### Entries supplied
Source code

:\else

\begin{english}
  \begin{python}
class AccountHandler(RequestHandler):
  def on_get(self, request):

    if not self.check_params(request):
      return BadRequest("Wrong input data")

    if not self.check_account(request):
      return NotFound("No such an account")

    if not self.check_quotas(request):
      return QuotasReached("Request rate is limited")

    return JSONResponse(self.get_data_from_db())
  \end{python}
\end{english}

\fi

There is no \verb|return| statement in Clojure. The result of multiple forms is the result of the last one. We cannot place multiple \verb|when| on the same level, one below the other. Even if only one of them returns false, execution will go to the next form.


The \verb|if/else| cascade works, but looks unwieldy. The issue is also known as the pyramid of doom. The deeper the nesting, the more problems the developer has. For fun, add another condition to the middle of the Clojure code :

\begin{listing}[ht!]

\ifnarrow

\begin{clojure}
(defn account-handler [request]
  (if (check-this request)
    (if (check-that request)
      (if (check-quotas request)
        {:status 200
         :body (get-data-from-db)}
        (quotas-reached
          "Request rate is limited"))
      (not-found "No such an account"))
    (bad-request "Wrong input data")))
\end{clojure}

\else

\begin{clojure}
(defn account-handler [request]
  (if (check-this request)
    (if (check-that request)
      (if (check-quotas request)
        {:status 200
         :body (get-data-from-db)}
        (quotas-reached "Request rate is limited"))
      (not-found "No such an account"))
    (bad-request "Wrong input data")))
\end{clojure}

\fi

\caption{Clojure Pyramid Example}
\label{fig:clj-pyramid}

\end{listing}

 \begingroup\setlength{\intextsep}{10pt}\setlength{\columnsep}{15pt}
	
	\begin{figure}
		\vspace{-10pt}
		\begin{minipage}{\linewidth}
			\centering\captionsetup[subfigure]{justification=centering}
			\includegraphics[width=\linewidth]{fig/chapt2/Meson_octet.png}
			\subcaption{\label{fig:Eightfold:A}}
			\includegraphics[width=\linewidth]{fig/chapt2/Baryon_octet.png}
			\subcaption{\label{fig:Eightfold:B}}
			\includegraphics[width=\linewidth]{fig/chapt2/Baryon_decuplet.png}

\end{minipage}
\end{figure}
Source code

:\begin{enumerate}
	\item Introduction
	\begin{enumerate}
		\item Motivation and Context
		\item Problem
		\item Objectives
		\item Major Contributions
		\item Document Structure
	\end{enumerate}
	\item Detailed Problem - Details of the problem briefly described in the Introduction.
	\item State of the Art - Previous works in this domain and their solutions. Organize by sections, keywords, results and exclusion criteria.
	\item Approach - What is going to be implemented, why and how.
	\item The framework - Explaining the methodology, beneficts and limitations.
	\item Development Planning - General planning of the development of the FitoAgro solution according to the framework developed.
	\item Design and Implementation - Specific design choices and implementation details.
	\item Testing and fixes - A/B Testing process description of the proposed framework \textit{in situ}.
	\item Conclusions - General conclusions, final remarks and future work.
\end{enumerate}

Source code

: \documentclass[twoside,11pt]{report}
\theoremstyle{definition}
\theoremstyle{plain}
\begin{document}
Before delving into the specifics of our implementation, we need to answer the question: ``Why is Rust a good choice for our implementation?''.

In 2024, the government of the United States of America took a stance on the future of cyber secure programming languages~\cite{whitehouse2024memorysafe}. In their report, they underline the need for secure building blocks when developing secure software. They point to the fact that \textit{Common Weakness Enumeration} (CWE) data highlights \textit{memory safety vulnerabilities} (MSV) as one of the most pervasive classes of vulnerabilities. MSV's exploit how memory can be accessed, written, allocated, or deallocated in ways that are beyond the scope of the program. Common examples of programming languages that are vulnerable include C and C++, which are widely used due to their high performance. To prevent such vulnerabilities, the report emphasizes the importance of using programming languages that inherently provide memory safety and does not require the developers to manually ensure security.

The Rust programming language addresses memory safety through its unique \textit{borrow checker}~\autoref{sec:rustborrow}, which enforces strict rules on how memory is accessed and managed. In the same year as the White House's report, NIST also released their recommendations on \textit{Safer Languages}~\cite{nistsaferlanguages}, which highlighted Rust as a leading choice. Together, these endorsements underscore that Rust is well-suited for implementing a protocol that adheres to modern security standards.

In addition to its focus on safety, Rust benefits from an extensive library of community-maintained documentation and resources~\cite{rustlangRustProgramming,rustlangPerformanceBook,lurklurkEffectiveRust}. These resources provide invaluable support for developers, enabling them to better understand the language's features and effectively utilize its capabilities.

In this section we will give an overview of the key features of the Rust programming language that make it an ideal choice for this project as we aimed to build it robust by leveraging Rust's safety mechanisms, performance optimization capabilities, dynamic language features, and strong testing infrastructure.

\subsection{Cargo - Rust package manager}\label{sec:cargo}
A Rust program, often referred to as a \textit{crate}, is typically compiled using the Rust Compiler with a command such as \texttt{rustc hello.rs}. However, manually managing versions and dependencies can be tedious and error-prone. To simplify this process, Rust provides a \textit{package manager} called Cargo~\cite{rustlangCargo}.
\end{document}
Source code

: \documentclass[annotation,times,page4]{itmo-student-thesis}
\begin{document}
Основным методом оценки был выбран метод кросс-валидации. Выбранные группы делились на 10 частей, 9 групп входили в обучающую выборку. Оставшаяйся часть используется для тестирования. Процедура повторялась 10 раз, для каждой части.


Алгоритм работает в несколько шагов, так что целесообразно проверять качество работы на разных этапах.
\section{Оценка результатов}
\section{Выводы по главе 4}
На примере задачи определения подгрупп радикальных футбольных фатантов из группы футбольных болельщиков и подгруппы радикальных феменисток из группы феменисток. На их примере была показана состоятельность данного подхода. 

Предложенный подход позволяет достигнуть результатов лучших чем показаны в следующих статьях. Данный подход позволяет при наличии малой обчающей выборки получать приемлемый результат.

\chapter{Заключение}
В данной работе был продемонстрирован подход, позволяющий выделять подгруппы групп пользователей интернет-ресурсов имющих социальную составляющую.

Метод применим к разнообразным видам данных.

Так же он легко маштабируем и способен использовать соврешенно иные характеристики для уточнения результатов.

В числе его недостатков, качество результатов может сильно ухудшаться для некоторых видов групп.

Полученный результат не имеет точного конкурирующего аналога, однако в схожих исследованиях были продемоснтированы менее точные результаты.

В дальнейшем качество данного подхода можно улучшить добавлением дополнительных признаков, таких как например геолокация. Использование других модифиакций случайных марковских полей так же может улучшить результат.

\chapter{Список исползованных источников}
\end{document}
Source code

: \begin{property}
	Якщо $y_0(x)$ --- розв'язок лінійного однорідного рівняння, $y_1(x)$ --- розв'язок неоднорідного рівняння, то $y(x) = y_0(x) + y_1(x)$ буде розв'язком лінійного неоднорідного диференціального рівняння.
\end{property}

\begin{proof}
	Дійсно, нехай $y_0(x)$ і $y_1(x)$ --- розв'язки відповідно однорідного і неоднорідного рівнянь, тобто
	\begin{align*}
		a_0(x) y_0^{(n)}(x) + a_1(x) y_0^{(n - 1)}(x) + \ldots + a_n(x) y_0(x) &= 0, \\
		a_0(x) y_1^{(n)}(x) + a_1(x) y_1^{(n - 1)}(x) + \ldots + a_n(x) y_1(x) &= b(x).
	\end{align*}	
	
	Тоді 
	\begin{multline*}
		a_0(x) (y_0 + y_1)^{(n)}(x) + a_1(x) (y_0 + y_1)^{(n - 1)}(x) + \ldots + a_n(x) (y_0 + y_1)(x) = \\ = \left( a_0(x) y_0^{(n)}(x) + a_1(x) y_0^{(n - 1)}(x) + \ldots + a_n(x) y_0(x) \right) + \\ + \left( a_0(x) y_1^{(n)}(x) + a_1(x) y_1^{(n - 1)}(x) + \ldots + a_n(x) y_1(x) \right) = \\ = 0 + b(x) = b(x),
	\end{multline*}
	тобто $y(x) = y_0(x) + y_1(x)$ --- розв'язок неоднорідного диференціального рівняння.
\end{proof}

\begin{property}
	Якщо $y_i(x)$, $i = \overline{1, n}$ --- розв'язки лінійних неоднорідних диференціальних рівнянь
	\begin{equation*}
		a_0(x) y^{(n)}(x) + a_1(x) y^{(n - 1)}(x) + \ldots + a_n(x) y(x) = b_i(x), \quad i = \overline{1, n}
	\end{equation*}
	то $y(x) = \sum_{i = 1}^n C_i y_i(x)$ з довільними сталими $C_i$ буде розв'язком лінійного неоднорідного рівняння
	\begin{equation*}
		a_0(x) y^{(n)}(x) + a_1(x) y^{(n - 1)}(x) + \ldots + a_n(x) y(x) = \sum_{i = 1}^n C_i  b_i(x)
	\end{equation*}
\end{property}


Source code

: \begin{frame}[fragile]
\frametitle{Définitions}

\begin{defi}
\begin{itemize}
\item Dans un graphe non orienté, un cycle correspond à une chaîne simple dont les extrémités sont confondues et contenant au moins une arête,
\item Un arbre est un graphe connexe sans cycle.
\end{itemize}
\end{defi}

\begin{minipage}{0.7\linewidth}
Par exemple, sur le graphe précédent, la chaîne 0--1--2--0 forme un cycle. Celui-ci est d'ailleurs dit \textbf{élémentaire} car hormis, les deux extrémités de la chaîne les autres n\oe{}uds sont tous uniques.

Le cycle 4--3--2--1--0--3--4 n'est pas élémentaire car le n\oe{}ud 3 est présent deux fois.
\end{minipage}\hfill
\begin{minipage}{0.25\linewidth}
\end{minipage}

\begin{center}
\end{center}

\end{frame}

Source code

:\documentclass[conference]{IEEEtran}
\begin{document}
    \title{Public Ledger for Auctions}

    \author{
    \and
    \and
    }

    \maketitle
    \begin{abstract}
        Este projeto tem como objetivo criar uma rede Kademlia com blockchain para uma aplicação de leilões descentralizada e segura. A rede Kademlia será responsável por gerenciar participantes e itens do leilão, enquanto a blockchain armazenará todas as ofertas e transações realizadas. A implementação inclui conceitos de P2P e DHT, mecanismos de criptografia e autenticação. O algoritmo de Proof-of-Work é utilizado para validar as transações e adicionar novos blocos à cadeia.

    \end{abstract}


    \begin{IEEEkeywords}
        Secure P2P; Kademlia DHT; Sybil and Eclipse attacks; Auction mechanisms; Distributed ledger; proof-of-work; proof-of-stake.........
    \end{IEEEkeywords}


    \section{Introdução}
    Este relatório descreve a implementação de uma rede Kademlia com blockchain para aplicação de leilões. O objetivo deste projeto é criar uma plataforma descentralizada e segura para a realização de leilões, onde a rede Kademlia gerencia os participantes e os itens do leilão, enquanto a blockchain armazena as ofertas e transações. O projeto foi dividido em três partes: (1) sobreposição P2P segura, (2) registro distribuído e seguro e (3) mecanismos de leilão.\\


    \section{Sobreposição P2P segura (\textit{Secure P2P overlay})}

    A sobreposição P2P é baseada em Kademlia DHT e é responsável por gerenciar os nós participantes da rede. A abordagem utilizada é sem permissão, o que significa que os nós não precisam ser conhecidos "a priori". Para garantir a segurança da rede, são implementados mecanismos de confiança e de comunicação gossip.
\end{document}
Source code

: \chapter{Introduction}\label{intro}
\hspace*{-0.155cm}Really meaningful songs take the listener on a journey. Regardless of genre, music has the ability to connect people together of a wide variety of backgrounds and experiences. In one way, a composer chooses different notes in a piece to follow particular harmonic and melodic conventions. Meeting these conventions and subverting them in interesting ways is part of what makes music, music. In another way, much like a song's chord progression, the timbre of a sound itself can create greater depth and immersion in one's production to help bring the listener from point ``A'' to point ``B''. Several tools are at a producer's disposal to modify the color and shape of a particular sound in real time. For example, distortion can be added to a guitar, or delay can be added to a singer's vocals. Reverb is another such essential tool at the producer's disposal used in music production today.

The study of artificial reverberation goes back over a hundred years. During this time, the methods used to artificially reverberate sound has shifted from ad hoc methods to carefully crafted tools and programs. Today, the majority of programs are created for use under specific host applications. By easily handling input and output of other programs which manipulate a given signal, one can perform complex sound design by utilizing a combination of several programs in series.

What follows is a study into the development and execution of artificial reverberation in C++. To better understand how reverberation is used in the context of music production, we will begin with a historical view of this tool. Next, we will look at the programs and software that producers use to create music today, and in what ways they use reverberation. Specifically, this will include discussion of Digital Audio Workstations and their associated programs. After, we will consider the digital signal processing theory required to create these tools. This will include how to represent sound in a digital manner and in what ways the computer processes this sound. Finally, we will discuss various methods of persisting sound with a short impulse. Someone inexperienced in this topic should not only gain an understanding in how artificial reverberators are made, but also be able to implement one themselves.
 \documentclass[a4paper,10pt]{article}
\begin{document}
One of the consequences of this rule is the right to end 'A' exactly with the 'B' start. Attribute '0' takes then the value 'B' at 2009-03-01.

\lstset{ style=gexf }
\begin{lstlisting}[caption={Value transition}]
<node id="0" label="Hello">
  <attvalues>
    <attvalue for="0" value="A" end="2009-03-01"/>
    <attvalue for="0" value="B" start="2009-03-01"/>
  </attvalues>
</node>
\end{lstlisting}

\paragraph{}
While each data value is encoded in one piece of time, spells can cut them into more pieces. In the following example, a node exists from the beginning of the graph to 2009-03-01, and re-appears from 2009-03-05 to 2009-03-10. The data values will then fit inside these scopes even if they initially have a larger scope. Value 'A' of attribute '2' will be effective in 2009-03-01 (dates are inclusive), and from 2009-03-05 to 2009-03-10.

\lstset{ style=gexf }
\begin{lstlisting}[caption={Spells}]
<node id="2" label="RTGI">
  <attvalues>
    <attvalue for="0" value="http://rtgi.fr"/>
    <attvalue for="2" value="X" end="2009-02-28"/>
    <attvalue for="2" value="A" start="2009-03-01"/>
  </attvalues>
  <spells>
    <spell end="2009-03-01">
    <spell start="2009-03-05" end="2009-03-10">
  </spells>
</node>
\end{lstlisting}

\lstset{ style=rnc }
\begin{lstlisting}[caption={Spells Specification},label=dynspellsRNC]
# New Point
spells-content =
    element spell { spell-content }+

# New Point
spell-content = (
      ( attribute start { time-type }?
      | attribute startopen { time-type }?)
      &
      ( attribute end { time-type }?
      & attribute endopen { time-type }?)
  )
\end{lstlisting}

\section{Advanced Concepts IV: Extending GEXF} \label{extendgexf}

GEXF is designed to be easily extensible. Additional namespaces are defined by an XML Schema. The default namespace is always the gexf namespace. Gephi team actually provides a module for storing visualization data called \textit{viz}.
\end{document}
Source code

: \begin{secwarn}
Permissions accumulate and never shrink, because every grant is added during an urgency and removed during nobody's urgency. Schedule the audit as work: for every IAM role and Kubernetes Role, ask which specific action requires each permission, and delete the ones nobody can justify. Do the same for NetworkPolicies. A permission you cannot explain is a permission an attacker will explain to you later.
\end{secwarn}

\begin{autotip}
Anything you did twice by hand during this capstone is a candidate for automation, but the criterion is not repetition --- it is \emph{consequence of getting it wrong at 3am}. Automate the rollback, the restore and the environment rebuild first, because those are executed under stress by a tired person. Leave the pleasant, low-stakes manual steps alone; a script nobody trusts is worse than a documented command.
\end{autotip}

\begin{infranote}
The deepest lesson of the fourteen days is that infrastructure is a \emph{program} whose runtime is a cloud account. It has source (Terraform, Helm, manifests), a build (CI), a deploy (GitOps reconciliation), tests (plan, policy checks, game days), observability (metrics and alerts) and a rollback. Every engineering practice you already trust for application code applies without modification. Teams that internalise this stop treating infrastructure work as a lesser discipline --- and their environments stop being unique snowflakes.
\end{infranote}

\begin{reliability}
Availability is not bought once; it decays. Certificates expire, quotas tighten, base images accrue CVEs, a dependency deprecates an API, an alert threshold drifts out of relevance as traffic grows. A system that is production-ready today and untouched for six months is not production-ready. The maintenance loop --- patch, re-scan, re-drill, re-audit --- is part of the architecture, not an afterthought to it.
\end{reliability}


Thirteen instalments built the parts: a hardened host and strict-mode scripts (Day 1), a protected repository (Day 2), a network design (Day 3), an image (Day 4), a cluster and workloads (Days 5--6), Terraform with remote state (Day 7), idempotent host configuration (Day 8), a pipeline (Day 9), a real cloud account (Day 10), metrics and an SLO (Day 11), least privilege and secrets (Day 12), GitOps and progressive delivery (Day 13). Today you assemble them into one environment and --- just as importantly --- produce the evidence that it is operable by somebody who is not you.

### Your task
Which lines of the data include the string "nobody"? Find them and copy each one.

### Expected answer
Permissions accumulate and never shrink, because every grant is added during an urgency and removed during nobody's urgency. Schedule the audit as work: for every IAM role and Kubernetes Role, ask which specific action requires each permission, and delete the ones nobody can justify. Do the same for NetworkPolicies. A permission you cannot explain is a permission an attacker will explain to you later.
Anything you did twice by hand during this capstone is a candidate for automation, but the criterion is not repetition --- it is \emph{consequence of getting it wrong at 3am}. Automate the rollback, the restore and the environment rebuild first, because those are executed under stress by a tired person. Leave the pleasant, low-stakes manual steps alone; a script nobody trusts is worse than a documented command.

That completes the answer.